5G Physical Layer: Principles, Models and Technology Components explains fundamental physical layer design principles, models and components for the 5G new radio access technology - 5G New Radio (NR). The physical layer models include radio wave propagation and hardware impairments for the full range of frequencies considered for the 5G NR (up to 100 GHz). The physical layer technologies include flexible multi-carrier waveforms, advanced multi-antenna solutions, and channel coding schemes for a wide range of services, deployments, and frequencies envisioned for 5G and beyond. A MATLAB-based link level simulator is included to explore various design options. 5G Physical Layer is very suitable for wireless system designers and researchers: basic understanding of communication theory and signal processing is assumed, but familiarity with 4G and 5G standards is not required. With this book the reader will learn: - The fundamentals of the 5G NR physical layer (waveform, modulation, numerology, channel codes, and multi-antenna schemes). - Why certain PHY technologies have been adopted for the 5G NR. - The fundamental physical limitations imposed by radio wave propagation and hardware impairments. - How the fundamental 5G NR physical layer functionalities (e.g., parameters/methods/schemes) should be realized. The content includes: - A global view of 5G development - concept, standardization, spectrum allocation, use cases and requirements, trials, and future commercial deployments. - The fundamentals behind the 5G NR physical layer specification in 3GPP. - Radio wave propagation and channel modeling for 5G and beyond. - Modeling of hardware impairments for future base stations and devices. - Flexible multi-carrier waveforms, multi-antenna solutions, and channel coding schemes for 5G and beyond. - A simulator including hardware impairments, radio propagation, and various waveforms. Ali Zaidi is a strategic product manager at Ericsson, Sweden. Fredrik Athley is a senior researcher at Ericsson, Sweden. Jonas Medbo and Ulf Gustavsson are senior specialists at Ericsson, Sweden. Xiaoming Chen is a professor at Xi'an Jiaotong University, China. Giuseppe Durisi is a professor at Chalmers University of Technology, Sweden, and a guest researcher at Ericsson, Sweden.

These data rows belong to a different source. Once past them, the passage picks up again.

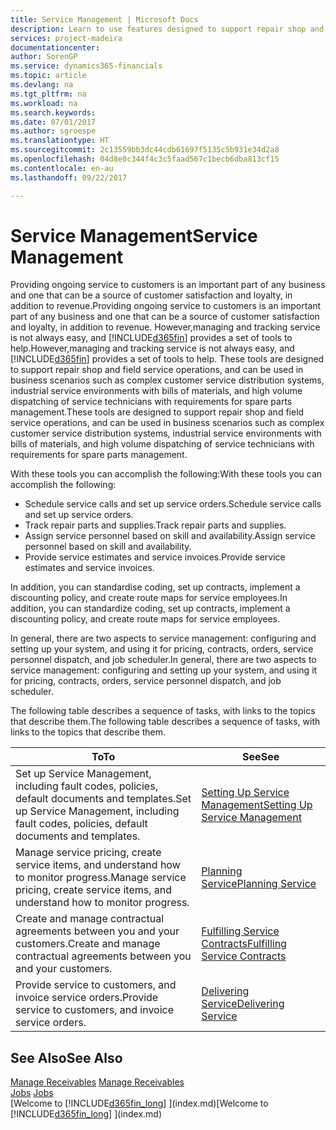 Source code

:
 ```yaml
---
title: Service Management | Microsoft Docs
description: Learn to use features designed to support repair shop and field service operations.
services: project-madeira
documentationcenter: 
author: SorenGP
ms.service: dynamics365-financials
ms.topic: article
ms.devlang: na
ms.tgt_pltfrm: na
ms.workload: na
ms.search.keywords: 
ms.date: 07/01/2017
ms.author: sgroespe
ms.translationtype: HT
ms.sourcegitcommit: 2c13559bb3dc44cdb61697f5135c5b931e34d2a8
ms.openlocfilehash: 04d8e0c344f4c3c5faad567c1becb6dba813cf15
ms.contentlocale: en-au
ms.lasthandoff: 09/22/2017

---
```

# <a name="service-management"></a><span data-ttu-id="eea98-103">Service Management</span><span class="sxs-lookup"><span data-stu-id="eea98-103">Service Management</span></span>
<span data-ttu-id="eea98-104">Providing ongoing service to customers is an important part of any business and one that can be a source of customer satisfaction and loyalty, in addition to revenue.</span><span class="sxs-lookup"><span data-stu-id="eea98-104">Providing ongoing service to customers is an important part of any business and one that can be a source of customer satisfaction and loyalty, in addition to revenue.</span></span> <span data-ttu-id="eea98-105">However,managing and tracking service is not always easy, and [!INCLUDE[d365fin](includes/d365fin_md.md)] provides a set of tools to help.</span><span class="sxs-lookup"><span data-stu-id="eea98-105">However,managing and tracking service is not always easy, and [!INCLUDE[d365fin](includes/d365fin_md.md)] provides a set of tools to help.</span></span> <span data-ttu-id="eea98-106">These tools are designed to support repair shop and field service operations, and can be used in business scenarios such as complex customer service distribution systems, industrial service environments with bills of materials, and high volume dispatching of service technicians with requirements for spare parts management.</span><span class="sxs-lookup"><span data-stu-id="eea98-106">These tools are designed to support repair shop and field service operations, and can be used in business scenarios such as complex customer service distribution systems, industrial service environments with bills of materials, and high volume dispatching of service technicians with requirements for spare parts management.</span></span>  
  
 <span data-ttu-id="eea98-107">With these tools you can accomplish the following:</span><span class="sxs-lookup"><span data-stu-id="eea98-107">With these tools you can accomplish the following:</span></span>  
  
* <span data-ttu-id="eea98-108">Schedule service calls and set up service orders.</span><span class="sxs-lookup"><span data-stu-id="eea98-108">Schedule service calls and set up service orders.</span></span>  
* <span data-ttu-id="eea98-109">Track repair parts and supplies.</span><span class="sxs-lookup"><span data-stu-id="eea98-109">Track repair parts and supplies.</span></span>  
* <span data-ttu-id="eea98-110">Assign service personnel based on skill and availability.</span><span class="sxs-lookup"><span data-stu-id="eea98-110">Assign service personnel based on skill and availability.</span></span>  
* <span data-ttu-id="eea98-111">Provide service estimates and service invoices.</span><span class="sxs-lookup"><span data-stu-id="eea98-111">Provide service estimates and service invoices.</span></span>  
  
<span data-ttu-id="eea98-112">In addition, you can standardise coding, set up contracts, implement a discounting policy, and create route maps for service employees.</span><span class="sxs-lookup"><span data-stu-id="eea98-112">In addition, you can standardize coding, set up contracts, implement a discounting policy, and create route maps for service employees.</span></span>  
  
<span data-ttu-id="eea98-113">In general, there are two aspects to service management: configuring and setting up your system, and using it for pricing, contracts, orders, service personnel dispatch, and job scheduler.</span><span class="sxs-lookup"><span data-stu-id="eea98-113">In general, there are two aspects to service management: configuring and setting up your system, and using it for pricing, contracts, orders, service personnel dispatch, and job scheduler.</span></span>  
  
<span data-ttu-id="eea98-114">The following table describes a sequence of tasks, with links to the topics that describe them.</span><span class="sxs-lookup"><span data-stu-id="eea98-114">The following table describes a sequence of tasks, with links to the topics that describe them.</span></span>   
  
|<span data-ttu-id="eea98-115">**To**</span><span class="sxs-lookup"><span data-stu-id="eea98-115">**To**</span></span>|<span data-ttu-id="eea98-116">**See**</span><span class="sxs-lookup"><span data-stu-id="eea98-116">**See**</span></span>|  
|------------|-------------|  
|<span data-ttu-id="eea98-117">Set up Service Management, including fault codes, policies, default documents and templates.</span><span class="sxs-lookup"><span data-stu-id="eea98-117">Set up Service Management, including fault codes, policies, default documents and templates.</span></span>|[<span data-ttu-id="eea98-118">Setting Up Service Management</span><span class="sxs-lookup"><span data-stu-id="eea98-118">Setting Up Service Management</span></span>](service-setup-service.md)|  
|<span data-ttu-id="eea98-119">Manage service pricing, create service items, and understand how to monitor progress.</span><span class="sxs-lookup"><span data-stu-id="eea98-119">Manage service pricing, create service items, and understand how to monitor progress.</span></span>|[<span data-ttu-id="eea98-120">Planning Service</span><span class="sxs-lookup"><span data-stu-id="eea98-120">Planning Service</span></span>](service-plan-service.md)|  
|<span data-ttu-id="eea98-121">Create and manage contractual agreements between you and your customers.</span><span class="sxs-lookup"><span data-stu-id="eea98-121">Create and manage contractual agreements between you and your customers.</span></span>|[<span data-ttu-id="eea98-122">Fulfilling Service Contracts</span><span class="sxs-lookup"><span data-stu-id="eea98-122">Fulfilling Service Contracts</span></span>](service-fulfill-service-contracts.md)|  
|<span data-ttu-id="eea98-123">Provide service to customers, and invoice service orders.</span><span class="sxs-lookup"><span data-stu-id="eea98-123">Provide service to customers, and invoice service orders.</span></span>|[<span data-ttu-id="eea98-124">Delivering Service</span><span class="sxs-lookup"><span data-stu-id="eea98-124">Delivering Service</span></span>](service-deliver-service.md)|  
  
## <a name="see-also"></a><span data-ttu-id="eea98-125">See Also</span><span class="sxs-lookup"><span data-stu-id="eea98-125">See Also</span></span>  
<span data-ttu-id="eea98-126">[Manage Receivables](receivables-manage-receivables.md) </span><span class="sxs-lookup"><span data-stu-id="eea98-126">[Manage Receivables](receivables-manage-receivables.md) </span></span>  
<span data-ttu-id="eea98-127">[Jobs](projects-how-create-jobs.md) </span><span class="sxs-lookup"><span data-stu-id="eea98-127">[Jobs](projects-how-create-jobs.md) </span></span>  
<span data-ttu-id="eea98-128">[Welcome to [!INCLUDE[d365fin_long](includes/d365fin_long_md.md)] ](index.md)</span><span class="sxs-lookup"><span data-stu-id="eea98-128">[Welcome to [!INCLUDE[d365fin_long](includes/d365fin_long_md.md)] ](index.md)</span></span>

Ali Zaidi received MSc and PhD degrees in Telecommunications from KTH Royal Institute of Technology, Sweden, in 2008 and 2013, respectively. He joined Ericsson in 2014, where he is currently a Strategic Product Manager for Internet-of-Things and Mobile Broadband. He has been working with concept development and standardization of radio access technologies (NR and LTE-Advanced Pro) within 3GPP and 5G-PPP. His research focuses on physical layer design for mmWave Communications, Indoor Positioning, Device-to-Device Communications, and Systems for Intelligent Transportation and Networked Control. His technical contributions include 50+ peer-reviewed publications, 15+ filed patents, 2 book chapters, and several 3GPP papers. Zaidi has been serving as a member of Technology Intelligence Group Radio and a member of Young Advisory Board at Ericsson Research. His past affiliations include being Post-doctoral Fellow in the Department of Automatic Control at Chalmers University, Sweden; Visiting Researcher in the Department of Mathematics at Queens University Canada; Intern at ABB Corporate Research, Sweden; and Trainee at Catena Radio Design, the Netherlands.